On day 0 prior to ensiling, fresh samples were taken and stored under refrigerated conditions for maximum 24 h until analyses of the microbial population of the raw material was performed. After 7, 14, 30, 60 and 90 days silage, triplicate microsilos were destructively sampled per treatments as described by McEniry et al. (2008) and Andeta et al. (2018).
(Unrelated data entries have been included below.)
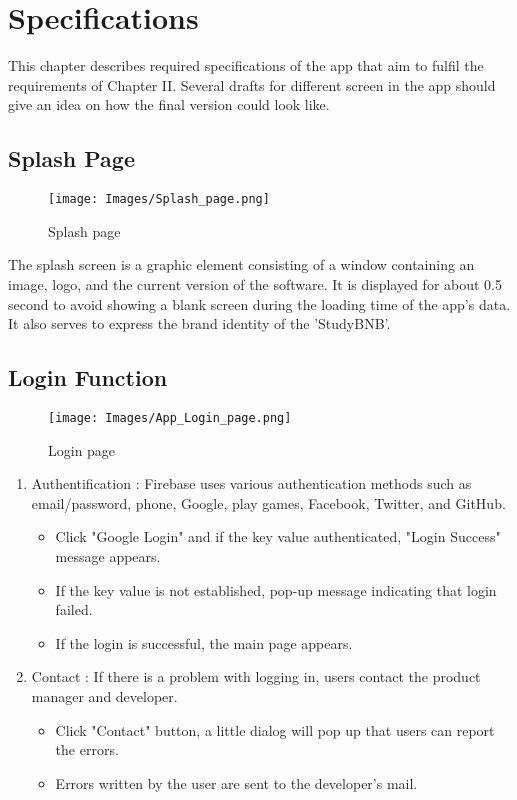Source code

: \documentclass[conference]{IEEEtran}
\begin{document}
\section{Specifications}

This chapter describes required specifications of the app that aim to fulfil the requirements of Chapter II. Several drafts for different screen in the app should give an idea on how the final version could look like.

\subsection{Splash Page}

\begin{figure}[htp]
    \centering
    \texttt{[image: Images/Splash\_page.png]}
    \caption{Splash page}
\end{figure}

The splash screen is a graphic element consisting of a window containing an image, logo, and the current version of the software. It is displayed for about 0.5 second to avoid showing a blank screen during the loading time of the app's data. It also serves to express the brand identity of the 'StudyBNB'.

\subsection{Login Function}

\begin{figure}[htp]
    \centering
    \texttt{[image: Images/App\_Login\_page.png]}
    \caption{Login page}
\end{figure}

\begin{enumerate}
\item Authentification : Firebase uses various authentication methods such as email/password, phone, Google, play games, Facebook, Twitter, and GitHub.
\begin{itemize}
\item Click "Google Login" and if the key value authenticated, "Login Success" message appears.
\item If the key value is not established, pop-up message indicating that login failed.
\item If the login is successful, the main page appears.
\end{itemize}

\item Contact : If there is a problem with logging in, users contact the product manager and developer.
\begin{itemize}
\item Click "Contact" button, a little dialog will pop up that users can report the errors.
\item Errors written by the user are sent to the developer's mail.
\end{itemize}
\end{enumerate}
\end{document}
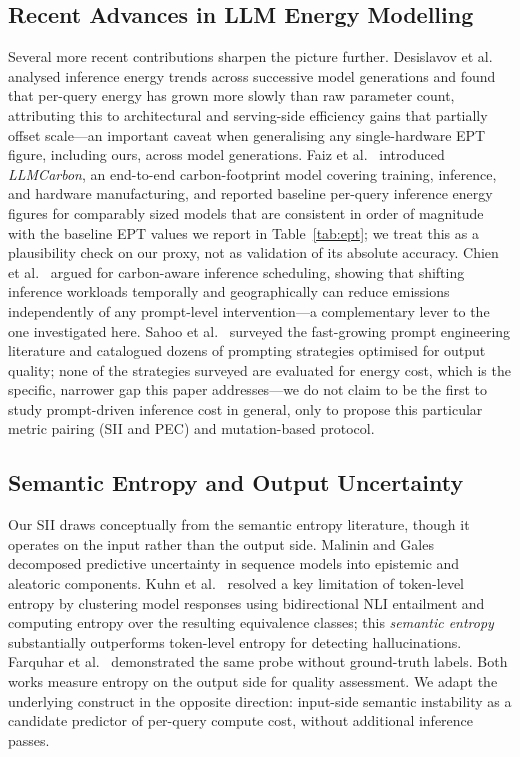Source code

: \documentclass[conference]{IEEEtran}
\begin{document}
\subsection{Recent Advances in LLM Energy Modelling}
Several more recent contributions sharpen the picture further. Desislavov
et al.~\cite{desislavov2023trends} analysed inference energy trends
across successive model generations and found that per-query energy
has grown more slowly than raw parameter count, attributing this to
architectural and serving-side efficiency gains that partially offset
scale---an important caveat when generalising any single-hardware EPT
figure, including ours, across model generations. Faiz et
al.~\cite{faiz2024llmcarbon} introduced \emph{LLMCarbon}, an
end-to-end carbon-footprint model covering training, inference, and
hardware manufacturing, and reported baseline per-query inference
energy figures for comparably sized models that are consistent in
order of magnitude with the baseline EPT values we report in
Table~\ref{tab:ept}; we treat this as a plausibility check on our
proxy, not as validation of its absolute accuracy. Chien et
al.~\cite{chien2023reducing} argued for carbon-aware inference
scheduling, showing that shifting inference workloads temporally and
geographically can reduce emissions independently of any prompt-level
intervention---a complementary lever to the one investigated here.
Sahoo et al.~\cite{sahoo2024systematic} surveyed the fast-growing
prompt engineering literature and catalogued dozens of prompting
strategies optimised for output quality; none of the strategies
surveyed are evaluated for energy cost, which is the specific,
narrower gap this paper addresses---we do not claim to be the first
to study prompt-driven inference cost in general, only to propose this
particular metric pairing (SII and PEC) and mutation-based protocol.
\subsection{Semantic Entropy and Output Uncertainty}
Our SII draws conceptually from the semantic entropy literature,
though it operates on the input rather than the output side. Malinin
and Gales~\cite{malinin2021uncertainty} decomposed predictive
uncertainty in sequence models into epistemic and aleatoric
components. Kuhn et al.~\cite{kuhn2023semantic} resolved a key
limitation of token-level entropy by clustering model responses using
bidirectional NLI entailment and computing entropy over the resulting
equivalence classes; this \emph{semantic entropy} substantially
outperforms token-level entropy for detecting hallucinations. Farquhar
et al.~\cite{farquhar2024detecting} demonstrated the same probe
without ground-truth labels. Both works measure entropy on the output
side for quality assessment. We adapt the underlying construct in the
opposite direction: input-side semantic instability as a candidate
predictor of per-query compute cost, without additional inference
passes.
\end{document}
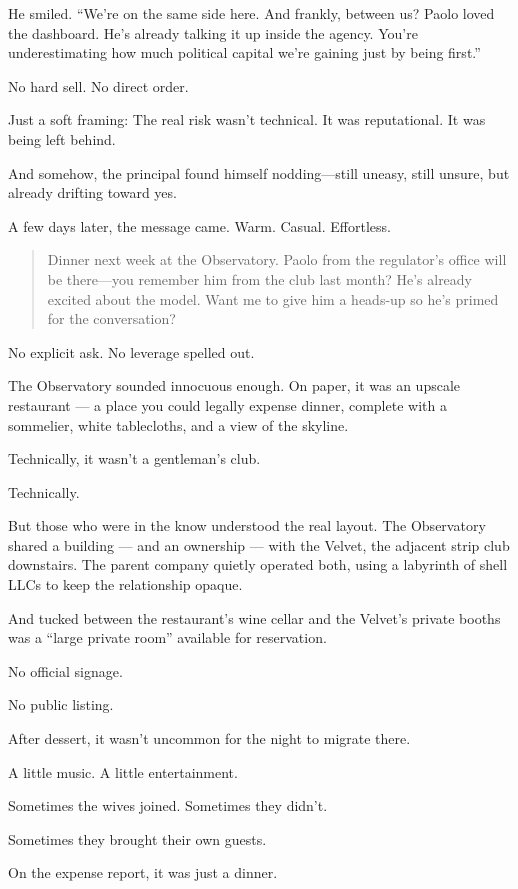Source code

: He smiled. “We’re on the same side here. And frankly, between us? Paolo loved the dashboard. He’s already talking it up inside the agency. You’re underestimating how much political capital we’re gaining just by being first.”

No hard sell.  
No direct order.

Just a soft framing:  
The real risk wasn’t technical.  
It was reputational.  
It was being left behind.

And somehow, the principal found himself nodding—still uneasy, still unsure, but already drifting toward yes.

A few days later, the message came.  
Warm. Casual. Effortless.

\begin{quote}
Dinner next week at the Observatory. Paolo from the regulator’s office will be there—you remember him from the club last month? He’s already excited about the model. Want me to give him a heads-up so he’s primed for the conversation?
\end{quote}

No explicit ask. No leverage spelled out.

The Observatory sounded innocuous enough. On paper, it was an upscale restaurant --- a place you could legally expense dinner, complete with a sommelier, white tablecloths, and a view of the skyline.  

Technically, it wasn’t a gentleman’s club.  

Technically.

But those who were in the know understood the real layout. The Observatory shared a building --- and an ownership --- with the Velvet, the adjacent strip club downstairs. The parent company quietly operated both, using a labyrinth of shell LLCs to keep the relationship opaque.

And tucked between the restaurant’s wine cellar and the Velvet’s private booths was a “large private room” available for reservation.  

No official signage.  

No public listing.  

After dessert, it wasn’t uncommon for the night to migrate there.  

A little music. A little entertainment.  

Sometimes the wives joined. Sometimes they didn’t.  

Sometimes they brought their own guests.

On the expense report, it was just a dinner.  

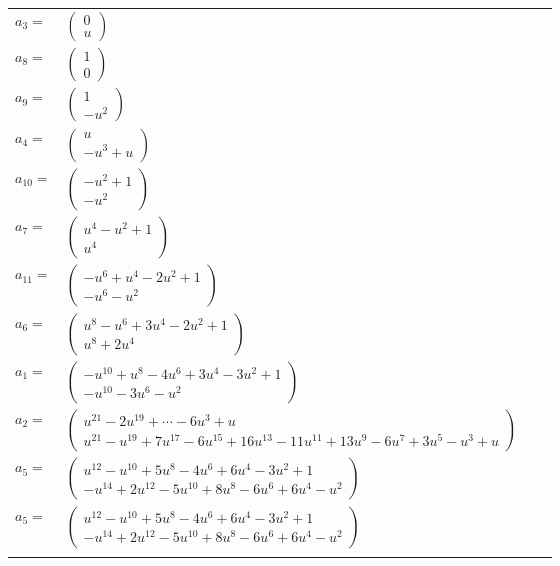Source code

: \documentclass[1p]{elsarticle_modified}
\theoremstyle{definition}
\begin{document}
\begin{tabular}{m{7pt} m{180pt} m{7pt} m{180pt} }
\flushright $a_{3}=$&$\begin{pmatrix}0\\u\end{pmatrix}$ \\
\flushright $a_{8}=$&$\begin{pmatrix}1\\0\end{pmatrix}$ \\
\flushright $a_{9}=$&$\begin{pmatrix}1\\- u^2\end{pmatrix}$ \\
\flushright $a_{4}=$&$\begin{pmatrix}u\\- u^3+u\end{pmatrix}$ \\
\flushright $a_{10}=$&$\begin{pmatrix}- u^2+1\\- u^2\end{pmatrix}$ \\
\flushright $a_{7}=$&$\begin{pmatrix}u^4- u^2+1\\u^4\end{pmatrix}$ \\
\flushright $a_{11}=$&$\begin{pmatrix}- u^6+u^4-2 u^2+1\\- u^6- u^2\end{pmatrix}$ \\
\flushright $a_{6}=$&$\begin{pmatrix}u^8- u^6+3 u^4-2 u^2+1\\u^8+2 u^4\end{pmatrix}$ \\
\flushright $a_{1}=$&$\begin{pmatrix}- u^{10}+u^8-4 u^6+3 u^4-3 u^2+1\\- u^{10}-3 u^6- u^2\end{pmatrix}$ \\
\flushright $a_{2}=$&$\begin{pmatrix}u^{21}-2 u^{19}+\cdots-6 u^3+u\\u^{21}- u^{19}+7 u^{17}-6 u^{15}+16 u^{13}-11 u^{11}+13 u^9-6 u^7+3 u^5- u^3+u\end{pmatrix}$ \\
\flushright $a_{5}=$&$\begin{pmatrix}u^{12}- u^{10}+5 u^8-4 u^6+6 u^4-3 u^2+1\\- u^{14}+2 u^{12}-5 u^{10}+8 u^8-6 u^6+6 u^4- u^2\end{pmatrix}$\\ \flushright $a_{5}=$&$\begin{pmatrix}u^{12}- u^{10}+5 u^8-4 u^6+6 u^4-3 u^2+1\\- u^{14}+2 u^{12}-5 u^{10}+8 u^8-6 u^6+6 u^4- u^2\end{pmatrix}$\\&\end{tabular}
\end{document}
Samples of about 80 g were taken at a depth of about 20–30 cm of each microsilo in a sterile way and immediately subjected for the DM, pH and microbial count analyses explained in the next sections. 15 g of each of these samples was freeze‐dried for 24 h at −50°C (Alpha 1‐4 LD plus freeze‐drier, Martin Christ, Osterode am Harz, Germany) and stored at −18°C for a period of 4 months before metagenetic analyses.
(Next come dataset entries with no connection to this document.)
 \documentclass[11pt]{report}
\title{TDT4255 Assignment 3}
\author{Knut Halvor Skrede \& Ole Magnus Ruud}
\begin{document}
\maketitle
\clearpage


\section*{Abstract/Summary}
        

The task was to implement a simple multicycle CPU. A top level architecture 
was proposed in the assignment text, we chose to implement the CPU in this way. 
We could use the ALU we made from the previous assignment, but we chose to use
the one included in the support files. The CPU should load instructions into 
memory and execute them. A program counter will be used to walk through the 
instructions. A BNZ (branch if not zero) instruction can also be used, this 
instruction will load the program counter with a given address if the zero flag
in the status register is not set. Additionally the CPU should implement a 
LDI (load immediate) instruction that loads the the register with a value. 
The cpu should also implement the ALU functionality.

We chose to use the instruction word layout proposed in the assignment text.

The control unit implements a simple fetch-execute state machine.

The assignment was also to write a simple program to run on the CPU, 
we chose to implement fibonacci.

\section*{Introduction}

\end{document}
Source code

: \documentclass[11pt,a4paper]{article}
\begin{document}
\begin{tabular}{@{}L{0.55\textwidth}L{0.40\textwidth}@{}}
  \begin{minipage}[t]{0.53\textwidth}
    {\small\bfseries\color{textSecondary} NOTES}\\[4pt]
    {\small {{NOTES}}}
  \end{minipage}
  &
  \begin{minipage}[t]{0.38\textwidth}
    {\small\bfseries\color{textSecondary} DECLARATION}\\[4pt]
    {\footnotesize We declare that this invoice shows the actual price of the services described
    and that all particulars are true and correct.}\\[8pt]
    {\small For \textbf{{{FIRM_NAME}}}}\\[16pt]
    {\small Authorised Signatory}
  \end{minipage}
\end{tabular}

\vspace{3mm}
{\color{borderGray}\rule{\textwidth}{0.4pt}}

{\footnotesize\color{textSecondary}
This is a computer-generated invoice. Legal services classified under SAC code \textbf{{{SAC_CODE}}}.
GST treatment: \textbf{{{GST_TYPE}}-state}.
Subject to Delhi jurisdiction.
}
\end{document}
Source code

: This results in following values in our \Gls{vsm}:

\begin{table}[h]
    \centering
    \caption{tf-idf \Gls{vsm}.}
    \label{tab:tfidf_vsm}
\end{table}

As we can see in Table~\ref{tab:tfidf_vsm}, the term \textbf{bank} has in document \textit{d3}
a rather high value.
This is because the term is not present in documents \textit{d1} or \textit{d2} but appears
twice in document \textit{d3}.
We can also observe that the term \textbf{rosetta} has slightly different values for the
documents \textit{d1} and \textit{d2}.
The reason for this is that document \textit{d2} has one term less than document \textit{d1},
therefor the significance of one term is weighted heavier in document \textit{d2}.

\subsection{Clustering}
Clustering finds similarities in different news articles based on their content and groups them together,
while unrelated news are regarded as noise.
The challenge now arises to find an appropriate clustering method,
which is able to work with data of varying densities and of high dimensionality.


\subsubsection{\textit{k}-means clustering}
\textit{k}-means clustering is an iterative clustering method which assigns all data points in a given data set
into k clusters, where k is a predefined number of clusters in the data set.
The dry matter content and pH were measured according to the methods used by Moselhy et al. (2015) and Andeta et al. (2018) using the oven‐drying method and a digital pH meter (PH 1100H, VWR International, Darmstadt, Germany) respectively. The average and standard deviation were calculated for the three microsilos per treatment.
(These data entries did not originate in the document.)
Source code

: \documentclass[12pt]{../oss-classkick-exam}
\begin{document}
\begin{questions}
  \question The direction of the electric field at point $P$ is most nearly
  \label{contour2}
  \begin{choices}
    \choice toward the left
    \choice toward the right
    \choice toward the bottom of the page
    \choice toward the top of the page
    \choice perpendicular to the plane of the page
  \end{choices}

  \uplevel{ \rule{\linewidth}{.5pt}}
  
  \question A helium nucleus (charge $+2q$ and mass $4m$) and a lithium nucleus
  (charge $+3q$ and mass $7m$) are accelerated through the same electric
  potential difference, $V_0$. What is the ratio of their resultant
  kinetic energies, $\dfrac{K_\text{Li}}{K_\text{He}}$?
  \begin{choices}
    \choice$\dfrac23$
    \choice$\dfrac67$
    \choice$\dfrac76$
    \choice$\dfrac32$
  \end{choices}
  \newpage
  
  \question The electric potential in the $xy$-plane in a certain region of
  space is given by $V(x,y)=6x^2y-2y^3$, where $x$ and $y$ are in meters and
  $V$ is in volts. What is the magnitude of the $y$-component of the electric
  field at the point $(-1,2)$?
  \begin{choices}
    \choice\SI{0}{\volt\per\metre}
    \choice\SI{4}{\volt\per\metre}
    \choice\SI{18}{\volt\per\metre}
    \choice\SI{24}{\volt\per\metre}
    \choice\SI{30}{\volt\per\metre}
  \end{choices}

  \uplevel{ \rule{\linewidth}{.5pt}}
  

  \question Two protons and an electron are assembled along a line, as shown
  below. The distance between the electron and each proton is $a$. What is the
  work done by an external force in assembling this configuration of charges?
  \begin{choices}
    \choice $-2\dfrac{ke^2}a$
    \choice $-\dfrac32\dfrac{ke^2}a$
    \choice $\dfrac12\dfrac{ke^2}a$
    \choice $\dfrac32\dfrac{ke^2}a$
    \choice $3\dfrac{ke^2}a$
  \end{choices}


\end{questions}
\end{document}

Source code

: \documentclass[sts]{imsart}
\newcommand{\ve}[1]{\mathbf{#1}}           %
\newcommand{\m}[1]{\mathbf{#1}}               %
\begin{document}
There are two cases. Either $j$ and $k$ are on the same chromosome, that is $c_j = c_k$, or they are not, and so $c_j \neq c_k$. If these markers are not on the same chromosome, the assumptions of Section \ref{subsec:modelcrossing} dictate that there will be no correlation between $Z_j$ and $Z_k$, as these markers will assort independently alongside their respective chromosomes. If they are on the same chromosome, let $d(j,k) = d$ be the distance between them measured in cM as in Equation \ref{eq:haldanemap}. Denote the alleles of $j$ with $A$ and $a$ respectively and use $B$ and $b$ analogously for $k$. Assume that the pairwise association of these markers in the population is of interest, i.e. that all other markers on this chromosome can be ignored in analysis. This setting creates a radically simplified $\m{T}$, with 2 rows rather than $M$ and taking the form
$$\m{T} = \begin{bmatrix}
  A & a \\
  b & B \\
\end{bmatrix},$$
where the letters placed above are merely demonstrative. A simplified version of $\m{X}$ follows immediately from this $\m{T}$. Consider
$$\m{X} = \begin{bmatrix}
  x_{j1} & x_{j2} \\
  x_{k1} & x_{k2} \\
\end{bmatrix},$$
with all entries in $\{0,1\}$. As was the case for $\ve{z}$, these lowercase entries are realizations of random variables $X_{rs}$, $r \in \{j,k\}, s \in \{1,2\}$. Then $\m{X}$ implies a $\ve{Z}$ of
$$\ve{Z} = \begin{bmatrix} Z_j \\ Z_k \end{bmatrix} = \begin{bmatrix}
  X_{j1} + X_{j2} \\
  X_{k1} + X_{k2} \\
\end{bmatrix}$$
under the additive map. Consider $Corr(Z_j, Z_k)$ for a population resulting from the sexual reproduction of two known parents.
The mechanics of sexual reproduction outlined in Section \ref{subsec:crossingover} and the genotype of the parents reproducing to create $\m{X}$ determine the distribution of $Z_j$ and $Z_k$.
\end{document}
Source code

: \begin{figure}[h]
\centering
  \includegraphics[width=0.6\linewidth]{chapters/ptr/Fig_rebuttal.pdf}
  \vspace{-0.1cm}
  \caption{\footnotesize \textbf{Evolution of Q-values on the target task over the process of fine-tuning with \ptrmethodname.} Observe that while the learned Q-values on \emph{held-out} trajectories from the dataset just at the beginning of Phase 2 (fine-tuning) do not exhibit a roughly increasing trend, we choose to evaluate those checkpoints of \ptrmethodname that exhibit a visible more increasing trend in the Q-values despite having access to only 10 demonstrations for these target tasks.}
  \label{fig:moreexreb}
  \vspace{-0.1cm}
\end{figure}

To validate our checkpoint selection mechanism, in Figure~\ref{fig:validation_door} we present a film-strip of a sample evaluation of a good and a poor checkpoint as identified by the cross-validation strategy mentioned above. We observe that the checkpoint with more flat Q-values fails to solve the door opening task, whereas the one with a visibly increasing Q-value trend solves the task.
Classic colony counts were determined as described by Andeta et al. (2018) and McEniry et al. (2008). Five grams of sample was transferred aseptically into a sterile stomacher bag, and 45 ml of peptone physiological salt solution (0.85% NaCl, 0.1% peptone, Biokar Diagnostics, Beauvais, France) was added. The mixture was homogenized for 60 s (StarBlender™ LB 400, VWR International, Fontenay Sous Bois Cedex, France). A ten‐fold serial dilution was plated on different media using the pour‐plate method. Total viable aerobic counts were determined on Plate Count Agar incubated at 30°C for 3 days, Enterobacteriaceae on Violet Red Bile Glucose Agar incubated at 37°C for 24 h, LAB on de Man Rogosa Sharpe Agar incubated at 30°C for 3 days, yeasts and moulds on Dichloran Glycerol (DG‐18) agar supplemented with 0.1 g l−1 chloramphenicol, incubated at 25°C for 5 days. Clostridium endospores were counted by giving the ten‐fold serial dilution a heat shock treatment (10 min at 80°C), followed by serial dilution, plating onto Reinforced Clostridium Agar (RCA) and anaerobic incubation at 37°C for 48 h using anaerobic jars, gas generating kits and indicator strips (IVD, Microbiology Anaerotest®, Merck KGaA, Darmstadt, Germany). As a heat shock treatment was included in the counting protocol for Clostridium, only Clostridium spores were counted rather than a total Clostridium count including also the vegetative cells. This approach was used because the medium available, RCA, also supports the growth of lactobacilli and other anaerobes. By combining it with a heat treatment and anaerobic incubation, Clostridium could be determined specifically. All media were obtained from Biokar Diagnostics (Beauvais, France). Microbial counts were determined for each replicate and expressed as log cfu g−1.

Bacterial community composition by metagenetics

Five grams of freeze‐dried silage samples was aseptically crushed and homogenized in 45 ml of sterile peptone water (peptone, 1 g l−1) for 2 min at 260 rpm using a Bagmixer® Stomacher (Interscience, Saint Nom, France). The homogenate was centrifuged at 16 000 g for 5 min. The total bacterial DNA was extracted from 0.25 g of pellet using the Power soil DNA Isolation Kit (Mo Bio Laboratories, Carlsbad, California, USA) following the manufacturer’s instruction. Afterwards, replicate DNA extracts were pooled and diluted 10 times. Subsequently, PCR amplification, library preparation, sequencing, sequence processing and diversity analyses were performed as described by Andeta et al. (2019). Observed richness, Chao1, Coverage and Shannon–Wiener diversity indices were calculated using the R package Phyloseq v1.16.2 (R‐package, R Development Core Team 2013).

Statistical analysis

Differences in the dry matter content, pH, microbial counts and diversity indices (richness, Chao1, Coverage and Shannon–Wiener diversity index) throughout the different sampling days and between the four sample types were analysed using one‐way analysis of variance (ANOVA). All tests were performed using SPSS (IBM©SPSS Statistics v. 23, New York, USA). For treatment means showing significant differences, multiple comparisons were performed using Turkey’s HSD, while considering a significance level of 0.05.

Conflict of interest

The authors declare that there is no conflict of interest.